(Directions for this task) In the data below, locate each line with the word "Glueful" and list it.

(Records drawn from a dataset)
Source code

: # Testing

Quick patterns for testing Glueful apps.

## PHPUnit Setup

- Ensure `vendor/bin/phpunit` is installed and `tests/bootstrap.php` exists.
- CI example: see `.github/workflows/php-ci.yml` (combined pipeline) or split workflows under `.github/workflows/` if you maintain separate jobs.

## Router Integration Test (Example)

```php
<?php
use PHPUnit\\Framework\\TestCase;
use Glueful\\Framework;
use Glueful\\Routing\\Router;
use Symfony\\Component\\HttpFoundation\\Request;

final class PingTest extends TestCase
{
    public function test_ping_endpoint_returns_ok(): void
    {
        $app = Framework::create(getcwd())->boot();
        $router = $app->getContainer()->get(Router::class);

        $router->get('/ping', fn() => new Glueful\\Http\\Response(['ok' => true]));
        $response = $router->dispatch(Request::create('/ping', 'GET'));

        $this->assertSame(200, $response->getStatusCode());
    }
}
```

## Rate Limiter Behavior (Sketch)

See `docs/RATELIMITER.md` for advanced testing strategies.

(Result)
Quick patterns for testing Glueful apps.
use Glueful\\Framework;
use Glueful\\Routing\\Router;
        $router->get('/ping', fn() => new Glueful\\Http\\Response(['ok' => true]));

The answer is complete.